### Exercise aim
With the images excluded, set down every line of the listing below exactly.

### Records for the exercise
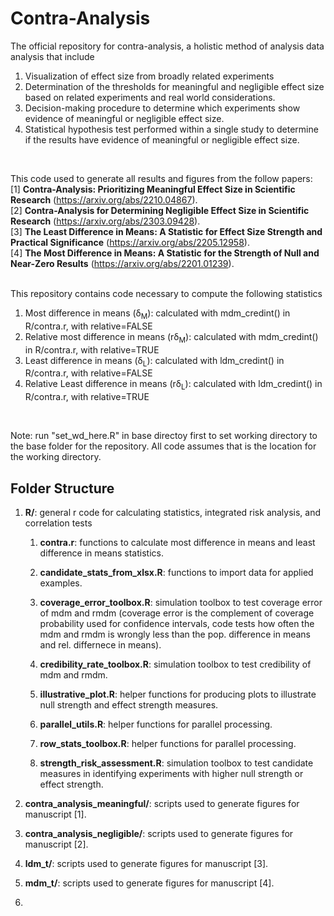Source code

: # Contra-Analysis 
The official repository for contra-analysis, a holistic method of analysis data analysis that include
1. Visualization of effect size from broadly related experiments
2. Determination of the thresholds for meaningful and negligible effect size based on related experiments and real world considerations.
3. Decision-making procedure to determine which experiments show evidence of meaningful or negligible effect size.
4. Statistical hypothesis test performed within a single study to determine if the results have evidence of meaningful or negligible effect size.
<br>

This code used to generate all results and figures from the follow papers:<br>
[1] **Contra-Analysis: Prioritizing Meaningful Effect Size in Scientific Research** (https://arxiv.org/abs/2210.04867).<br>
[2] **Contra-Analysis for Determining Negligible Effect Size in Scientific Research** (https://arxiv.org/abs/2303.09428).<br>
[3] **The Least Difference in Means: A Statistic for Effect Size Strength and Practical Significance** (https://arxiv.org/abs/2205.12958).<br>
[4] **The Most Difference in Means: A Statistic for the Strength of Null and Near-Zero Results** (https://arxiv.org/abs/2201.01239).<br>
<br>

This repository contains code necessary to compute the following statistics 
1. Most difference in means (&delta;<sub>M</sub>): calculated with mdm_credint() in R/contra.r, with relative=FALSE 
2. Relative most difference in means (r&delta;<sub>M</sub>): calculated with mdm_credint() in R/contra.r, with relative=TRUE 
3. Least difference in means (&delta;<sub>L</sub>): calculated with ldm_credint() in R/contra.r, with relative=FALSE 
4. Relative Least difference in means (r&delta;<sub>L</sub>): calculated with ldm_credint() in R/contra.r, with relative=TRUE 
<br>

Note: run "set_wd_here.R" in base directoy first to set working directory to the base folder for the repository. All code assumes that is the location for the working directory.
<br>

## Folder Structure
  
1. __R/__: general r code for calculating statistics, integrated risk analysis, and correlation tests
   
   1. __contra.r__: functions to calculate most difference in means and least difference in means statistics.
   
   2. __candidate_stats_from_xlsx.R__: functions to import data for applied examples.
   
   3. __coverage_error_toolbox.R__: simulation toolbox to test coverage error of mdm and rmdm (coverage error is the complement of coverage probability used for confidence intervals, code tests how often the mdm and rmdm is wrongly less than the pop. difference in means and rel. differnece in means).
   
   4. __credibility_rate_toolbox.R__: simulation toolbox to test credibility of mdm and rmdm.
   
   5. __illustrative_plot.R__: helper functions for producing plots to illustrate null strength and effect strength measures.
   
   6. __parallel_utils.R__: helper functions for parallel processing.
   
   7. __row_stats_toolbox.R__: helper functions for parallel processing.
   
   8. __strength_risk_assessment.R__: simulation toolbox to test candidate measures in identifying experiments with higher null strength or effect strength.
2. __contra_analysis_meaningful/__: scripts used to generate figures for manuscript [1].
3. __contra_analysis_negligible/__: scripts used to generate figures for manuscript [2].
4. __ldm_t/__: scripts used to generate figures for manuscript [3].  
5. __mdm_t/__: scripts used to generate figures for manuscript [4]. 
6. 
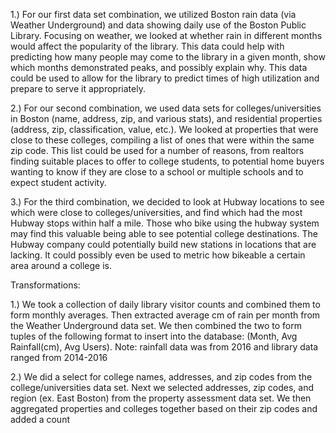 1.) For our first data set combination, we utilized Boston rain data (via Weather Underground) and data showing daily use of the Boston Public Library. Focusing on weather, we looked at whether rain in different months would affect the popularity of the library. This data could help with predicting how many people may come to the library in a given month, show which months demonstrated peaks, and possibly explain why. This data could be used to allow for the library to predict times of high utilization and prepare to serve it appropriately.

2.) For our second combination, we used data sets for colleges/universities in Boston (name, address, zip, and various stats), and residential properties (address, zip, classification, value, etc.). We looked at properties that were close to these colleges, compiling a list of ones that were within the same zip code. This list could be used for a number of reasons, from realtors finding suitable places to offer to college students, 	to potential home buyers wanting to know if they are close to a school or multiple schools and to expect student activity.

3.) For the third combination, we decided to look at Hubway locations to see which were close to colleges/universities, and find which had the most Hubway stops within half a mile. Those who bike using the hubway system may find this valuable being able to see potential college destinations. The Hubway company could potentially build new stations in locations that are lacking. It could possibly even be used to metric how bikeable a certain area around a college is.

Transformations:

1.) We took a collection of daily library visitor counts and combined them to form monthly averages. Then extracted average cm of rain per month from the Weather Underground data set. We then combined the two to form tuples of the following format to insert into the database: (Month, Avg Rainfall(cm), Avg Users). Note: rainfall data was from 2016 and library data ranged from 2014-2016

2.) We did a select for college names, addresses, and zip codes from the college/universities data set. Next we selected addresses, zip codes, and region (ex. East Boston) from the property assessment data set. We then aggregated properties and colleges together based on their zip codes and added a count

### The answer
Source code

: # Contra-Analysis 
The official repository for contra-analysis, a holistic method of analysis data analysis that include
1. Visualization of effect size from broadly related experiments
2. Determination of the thresholds for meaningful and negligible effect size based on related experiments and real world considerations.
3. Decision-making procedure to determine which experiments show evidence of meaningful or negligible effect size.
4. Statistical hypothesis test performed within a single study to determine if the results have evidence of meaningful or negligible effect size.
<br>

This code used to generate all results and figures from the follow papers:<br>
[1] **Contra-Analysis: Prioritizing Meaningful Effect Size in Scientific Research** (https://arxiv.org/abs/2210.04867).<br>
[2] **Contra-Analysis for Determining Negligible Effect Size in Scientific Research** (https://arxiv.org/abs/2303.09428).<br>
[3] **The Least Difference in Means: A Statistic for Effect Size Strength and Practical Significance** (https://arxiv.org/abs/2205.12958).<br>
[4] **The Most Difference in Means: A Statistic for the Strength of Null and Near-Zero Results** (https://arxiv.org/abs/2201.01239).<br>
<br>

This repository contains code necessary to compute the following statistics 
1. Most difference in means (&delta;<sub>M</sub>): calculated with mdm_credint() in R/contra.r, with relative=FALSE 
2. Relative most difference in means (r&delta;<sub>M</sub>): calculated with mdm_credint() in R/contra.r, with relative=TRUE 
3. Least difference in means (&delta;<sub>L</sub>): calculated with ldm_credint() in R/contra.r, with relative=FALSE 
4. Relative Least difference in means (r&delta;<sub>L</sub>): calculated with ldm_credint() in R/contra.r, with relative=TRUE 
<br>

Note: run "set_wd_here.R" in base directoy first to set working directory to the base folder for the repository. All code assumes that is the location for the working directory.
<br>

## Folder Structure
  
1. __R/__: general r code for calculating statistics, integrated risk analysis, and correlation tests
   
   1. __contra.r__: functions to calculate most difference in means and least difference in means statistics.
   
   2. __candidate_stats_from_xlsx.R__: functions to import data for applied examples.
   
   3. __coverage_error_toolbox.R__: simulation toolbox to test coverage error of mdm and rmdm (coverage error is the complement of coverage probability used for confidence intervals, code tests how often the mdm and rmdm is wrongly less than the pop. difference in means and rel. differnece in means).
   
   4. __credibility_rate_toolbox.R__: simulation toolbox to test credibility of mdm and rmdm.
   
   5. __illustrative_plot.R__: helper functions for producing plots to illustrate null strength and effect strength measures.
   
   6. __parallel_utils.R__: helper functions for parallel processing.
   
   7. __row_stats_toolbox.R__: helper functions for parallel processing.
   
   8. __strength_risk_assessment.R__: simulation toolbox to test candidate measures in identifying experiments with higher null strength or effect strength.
2. __contra_analysis_meaningful/__: scripts used to generate figures for manuscript [1].
3. __contra_analysis_negligible/__: scripts used to generate figures for manuscript [2].
4. __ldm_t/__: scripts used to generate figures for manuscript [3].  
5. __mdm_t/__: scripts used to generate figures for manuscript [4]. 
6. 
 1.) For our first data set combination, we utilized Boston rain data (via Weather Underground) and data showing daily use of the Boston Public Library. Focusing on weather, we looked at whether rain in different months would affect the popularity of the library. This data could help with predicting how many people may come to the library in a given month, show which months demonstrated peaks, and possibly explain why. This data could be used to allow for the library to predict times of high utilization and prepare to serve it appropriately.

2.) For our second combination, we used data sets for colleges/universities in Boston (name, address, zip, and various stats), and residential properties (address, zip, classification, value, etc.). We looked at properties that were close to these colleges, compiling a list of ones that were within the same zip code. This list could be used for a number of reasons, from realtors finding suitable places to offer to college students, 	to potential home buyers wanting to know if they are close to a school or multiple schools and to expect student activity.

3.) For the third combination, we decided to look at Hubway locations to see which were close to colleges/universities, and find which had the most Hubway stops within half a mile. Those who bike using the hubway system may find this valuable being able to see potential college destinations. The Hubway company could potentially build new stations in locations that are lacking. It could possibly even be used to metric how bikeable a certain area around a college is.

Transformations:

1.) We took a collection of daily library visitor counts and combined them to form monthly averages. Then extracted average cm of rain per month from the Weather Underground data set. We then combined the two to form tuples of the following format to insert into the database: (Month, Avg Rainfall(cm), Avg Users). Note: rainfall data was from 2016 and library data ranged from 2014-2016

2.) We did a select for college names, addresses, and zip codes from the college/universities data set. Next we selected addresses, zip codes, and region (ex. East Boston) from the property assessment data set. We then aggregated properties and colleges together based on their zip codes and added a count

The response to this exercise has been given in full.